STS-58 was a 1993 shuttle mission dedicated to life sciences research. Columbias crew performed a series of experiments to gain knowledge on how the human body adapts to the weightless environment of space. Experiments focused on cardiovascular, regulatory, DNA, neurovestibular and musculoskeletal systems of the body. The experiments performed on Columbias crew and on laboratory animals (48 rats held in 24 cages), along with data collected on the SLS-1 mission (STS-40) in June 1991, will provide the most detailed and interrelated physiological measurements acquired in the space environment since the Skylab program in 1973 and 1974.

Crew members conducted experiments aimed at understanding bone tissue loss and the effects of microgravity on sensory perception. Two neurovestibular experiments investigating space motion sickness and perception changes were performed on the 2nd day as well. Astronauts Lucid and Fettman wore a headset, called an Accelerometer Recording Unit (ARU), designed to continually record head movements throughout the day.

Only one minor issue came up on October 19, 1993, associated with a circuit breaker that tripped, cutting off power temporarily to one of the rodent cages in the module. Flight controllers in Houston reported it was not caused by a short in the electrical system and the breaker was reset, restoring power to the cage.

McArthur and Blaha began using the Lower Body Negative Pressure device on flight day 3 (FD 3), which is being tested as a countermeasure for the detrimental effects of microgravity. All three flight crew members will collect urine and saliva samples and keep logs of their exercise and food and fluid intake as part of the Energy Utilization detailed supplementary objective. DSO 612 looks at the nutritial and energy requirements of crew members on long-duration space flights and the relationship between fluid and food consumption.

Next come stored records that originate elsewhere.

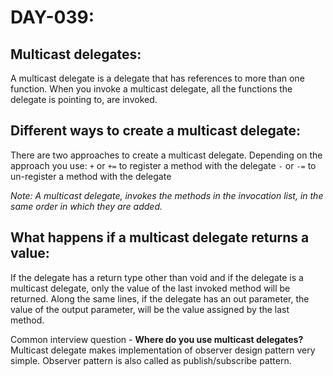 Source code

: # DAY-039:

## Multicast delegates:
A multicast delegate is a delegate that has references to more than one function. When you invoke a multicast delegate, all the functions the delegate is pointing to, are invoked.

## Different ways to create a multicast delegate:
There are two approaches to create a multicast delegate. Depending on the approach you use:
`+` or `+=` to register a method with the delegate
`-` or `-=` to un-register a method with the delegate

*Note: A multicast delegate, invokes the methods in the invocation list, in the same order in which they are added.*

## What happens if a multicast delegate returns a value:
If the delegate has a return type other than void and if the delegate is a multicast delegate, only the value of the last invoked method will be returned. Along the same lines, if the delegate has an out parameter, the value of the output parameter, will be the value assigned by the last method.

Common interview question - **Where do you use multicast delegates?**
Multicast delegate makes implementation of observer design pattern very simple. Observer pattern is also called as publish/subscribe pattern.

On October 20, 1993, though the space toilet is working fine, the crew detected a slight leak around the filter door before going to bed. They removed the filter and cleaned up about a teaspoon of water — much less than had been expected. As a precaution, a secondary fan separator unit was used to separate fluid from the air before cycling the air back into the cabin through the filter.

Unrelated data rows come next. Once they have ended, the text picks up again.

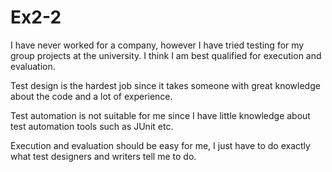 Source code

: # Ex2-2

I have never worked for a company, however I have tried testing for my group projects at the university. I think I am best qualified for execution and evaluation.

Test design is the hardest job since it takes someone with great knowledge about the code and a lot of experience.

Test automation is not suitable for me since I have little knowledge about test automation tools such as JUnit etc.

Execution and evaluation should be easy for me, I just have to do exactly what test designers and writers tell me to do.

On October 21, 1993, Mission specialists Margaret Rhea Seddon (Payload commander), Shannon Lucid and David Wolf and Payload specialist Martin Fettman collected additional blood and urine samples for the series of metabolic experiments. Some of the samples will follow-up on the calcium absorption experiment performed on October 20, 1993. The experiment, sponsored by Dr. C. D. Arnaud of the University of California, San Francisco, studies the mechanisms of how calcium is maintained and used in bone metabolism in space. Based on preliminary results from the 1991 SLS-1 mission (STS-40), Dr. Arnaud believes the decrease in bone density is due to increased bone breakdown that is not compensated for by a subsequent increase in bone formation.

On October 22, 1993, using the on-board ham radio called SAREX-2 for Shuttle Amateur Radio Experiment, Blaha and Searfoss contacted school children at the Sycamore Middle School in Pleasant View, Tennessee, Gardendale Elementary in Pasadena, Texas and Naparima College in Trinidad and Tobago on November 4, 1993. The Standard Interface Rack (SIR), was tested by Searfoss to demonstrate that equipment can be removed from one rack location and reintegrated into another by a single crew member during orbital operations while maintaining reliable mechanical, data and power interfaces.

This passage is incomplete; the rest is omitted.